WHAT IS NEEDED: Go line by line through the data and copy those with the word "메시지를".

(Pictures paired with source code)
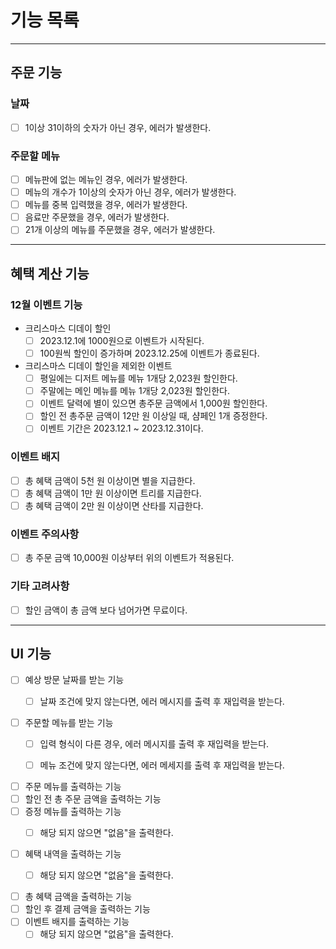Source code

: # 기능 목록

---

## 주문 기능

### 날짜

- [ ] 1이상 31이하의 숫자가 아닌 경우, 에러가 발생한다.


### 주문할 메뉴

- [ ] 메뉴판에 없는 메뉴인 경우, 에러가 발생한다.
- [ ] 메뉴의 개수가 1이상의 숫자가 아닌 경우, 에러가 발생한다.
- [ ] 메뉴를 중복 입력했을 경우, 에러가 발생한다.
- [ ] 음료만 주문했을 경우, 에러가 발생한다.
- [ ] 21개 이상의 메뉴를 주문했을 경우, 에러가 발생한다.

---

## 혜택 계산 기능

### 12월 이벤트 기능

- 크리스마스 디데이 할인
    - [ ] 2023.12.1에 1000원으로 이벤트가 시작된다.
    - [ ] 100원씩 할인이 증가하며 2023.12.25에 이벤트가 종료된다.

- 크리스마스 디데이 할인을 제외한 이벤트
    - [ ] 평일에는 디저트 메뉴를 메뉴 1개당 2,023원 할인한다.
    - [ ] 주말에는 메인 메뉴를 메뉴 1개당 2,023원 할인한다.
    - [ ] 이벤트 달력에 별이 있으면 총주문 금액에서 1,000원 할인한다.
    - [ ] 할인 전 총주문 금액이 12만 원 이상일 때, 샴페인 1개 증정한다.
    - [ ] 이벤트 기간은 2023.12.1 ~ 2023.12.31이다.

### 이벤트 배지

- [ ] 총 혜택 금액이 5천 원 이상이면 별을 지급한다.
- [ ] 총 혜택 금액이 1만 원 이상이면 트리를 지급한다.
- [ ] 총 혜택 금액이 2만 원 이상이면 산타를 지급한다.

### 이벤트 주의사항

- [ ] 총 주문 금액 10,000원 이상부터 위의 이벤트가 적용된다.



### 기타 고려사항

- [ ] 할인 금액이 총 금액 보다 넘어가면 무료이다.

---

## UI 기능
- [ ] 예상 방문 날짜를 받는 기능
    - [ ] 날짜 조건에 맞지 않는다면, 에러 메시지를 출력 후 재입력을 받는다.


- [ ] 주문할 메뉴를 받는 기능
    - [ ] 입력 형식이 다른 경우, 에러 메시지를 출력 후 재입력을 받는다.
    - [ ] 메뉴 조건에 맞지 않는다면, 에러 메세지를 출력 후 재입력을 받는다.


- [ ] 주문 메뉴를 출력하는 기능
- [ ] 할인 전 총 주문 금액을 출력하는 기능
- [ ] 증정 메뉴를 출력하는 기능
    - [ ] 해당 되지 않으면 "없음"을 출력한다.


- [ ] 혜택 내역을 출력하는 기능
    - [ ] 해당 되지 않으면 "없음"을 출력한다.


- [ ] 총 혜택 금액을 출력하는 기능
- [ ] 할인 후 결제 금액을 출력하는 기능
- [ ] 이벤트 배지를 출력하는 기능
    - [ ] 해당 되지 않으면 "없음"을 출력한다.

OUTPUT OF THE TASK:
    - [ ] 날짜 조건에 맞지 않는다면, 에러 메시지를 출력 후 재입력을 받는다.
    - [ ] 입력 형식이 다른 경우, 에러 메시지를 출력 후 재입력을 받는다.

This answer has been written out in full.